--- DATA PROVIDED Enclosed Below ---

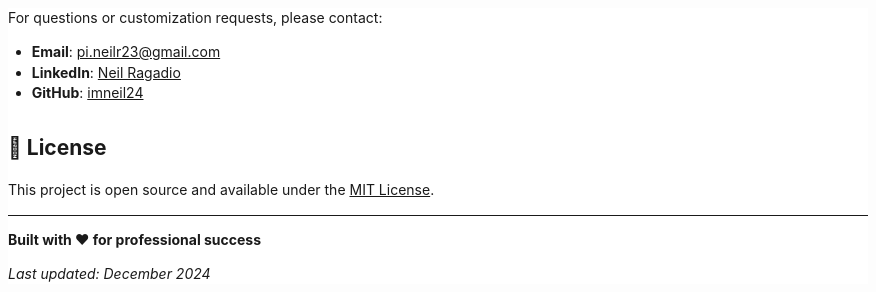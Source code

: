 For questions or customization requests, please contact:
- **Email**: pi.neilr23@gmail.com
- **LinkedIn**: [Neil Ragadio](https://www.linkedin.com/in/neil-ragadio-a284b4b7/)
- **GitHub**: [imneil24](https://github.com/imneil24)

## 📄 License

This project is open source and available under the [MIT License](LICENSE).

---

**Built with ❤️ for professional success**

*Last updated: December 2024*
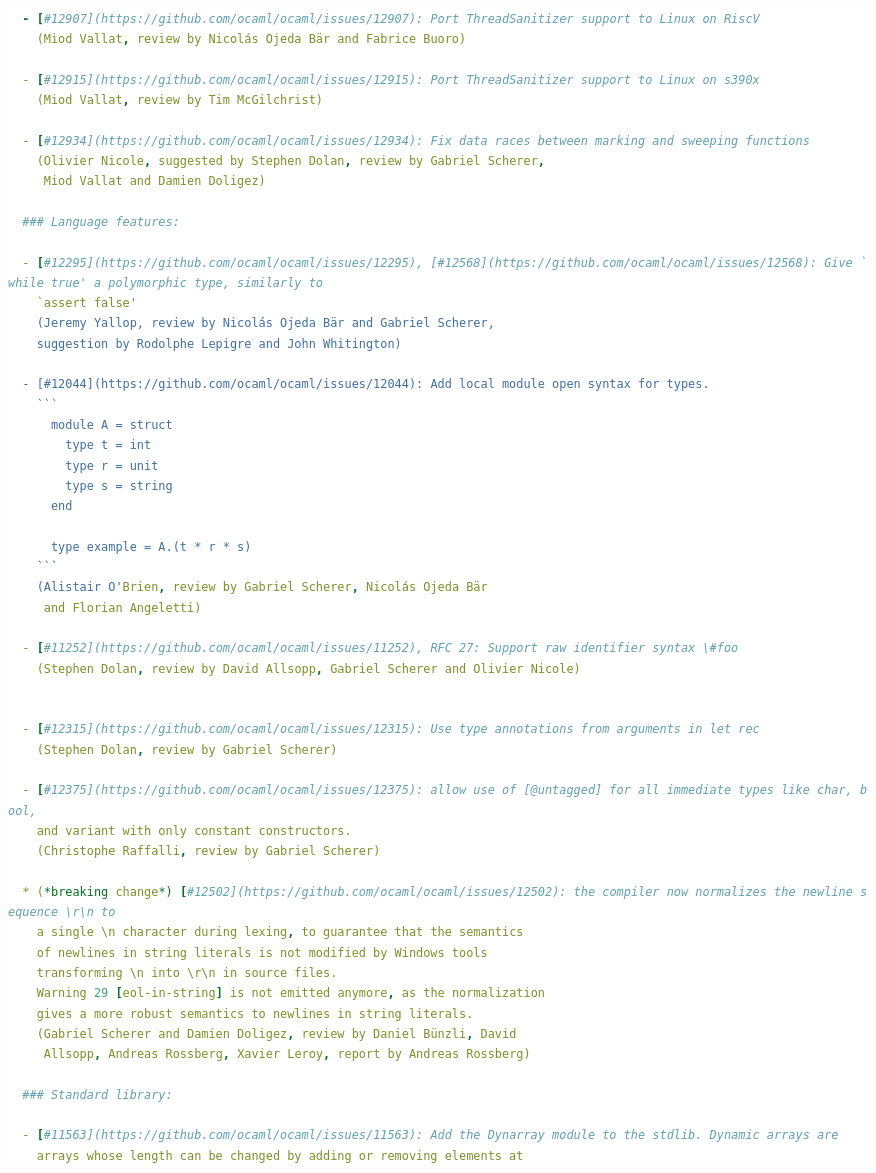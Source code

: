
 ```yaml
  - [#12907](https://github.com/ocaml/ocaml/issues/12907): Port ThreadSanitizer support to Linux on RiscV
    (Miod Vallat, review by Nicolás Ojeda Bär and Fabrice Buoro)
  
  - [#12915](https://github.com/ocaml/ocaml/issues/12915): Port ThreadSanitizer support to Linux on s390x
    (Miod Vallat, review by Tim McGilchrist)
  
  - [#12934](https://github.com/ocaml/ocaml/issues/12934): Fix data races between marking and sweeping functions
    (Olivier Nicole, suggested by Stephen Dolan, review by Gabriel Scherer,
     Miod Vallat and Damien Doligez)
  
  ### Language features:
  
  - [#12295](https://github.com/ocaml/ocaml/issues/12295), [#12568](https://github.com/ocaml/ocaml/issues/12568): Give `while true' a polymorphic type, similarly to
    `assert false'
    (Jeremy Yallop, review by Nicolás Ojeda Bär and Gabriel Scherer,
    suggestion by Rodolphe Lepigre and John Whitington)
  
  - [#12044](https://github.com/ocaml/ocaml/issues/12044): Add local module open syntax for types.
    ```
      module A = struct
        type t = int
        type r = unit
        type s = string
      end
  
      type example = A.(t * r * s)
    ```
    (Alistair O'Brien, review by Gabriel Scherer, Nicolás Ojeda Bär
     and Florian Angeletti)
  
  - [#11252](https://github.com/ocaml/ocaml/issues/11252), RFC 27: Support raw identifier syntax \#foo
    (Stephen Dolan, review by David Allsopp, Gabriel Scherer and Olivier Nicole)
  
  
  - [#12315](https://github.com/ocaml/ocaml/issues/12315): Use type annotations from arguments in let rec
    (Stephen Dolan, review by Gabriel Scherer)
  
  - [#12375](https://github.com/ocaml/ocaml/issues/12375): allow use of [@untagged] for all immediate types like char, bool,
    and variant with only constant constructors.
    (Christophe Raffalli, review by Gabriel Scherer)
  
  * (*breaking change*) [#12502](https://github.com/ocaml/ocaml/issues/12502): the compiler now normalizes the newline sequence \r\n to
    a single \n character during lexing, to guarantee that the semantics
    of newlines in string literals is not modified by Windows tools
    transforming \n into \r\n in source files.
    Warning 29 [eol-in-string] is not emitted anymore, as the normalization
    gives a more robust semantics to newlines in string literals.
    (Gabriel Scherer and Damien Doligez, review by Daniel Bünzli, David
     Allsopp, Andreas Rossberg, Xavier Leroy, report by Andreas Rossberg)
  
  ### Standard library:
  
  - [#11563](https://github.com/ocaml/ocaml/issues/11563): Add the Dynarray module to the stdlib. Dynamic arrays are
    arrays whose length can be changed by adding or removing elements at
```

--- End of Enclosed DATA PROVIDED ---

_WORK TASK_
Please copy every line of the records above in which "Allsopp" appears.

_SOLUTION FOR THIS TASK_
    (Stephen Dolan, review by David Allsopp, Gabriel Scherer and Olivier Nicole)
     Allsopp, Andreas Rossberg, Xavier Leroy, report by Andreas Rossberg)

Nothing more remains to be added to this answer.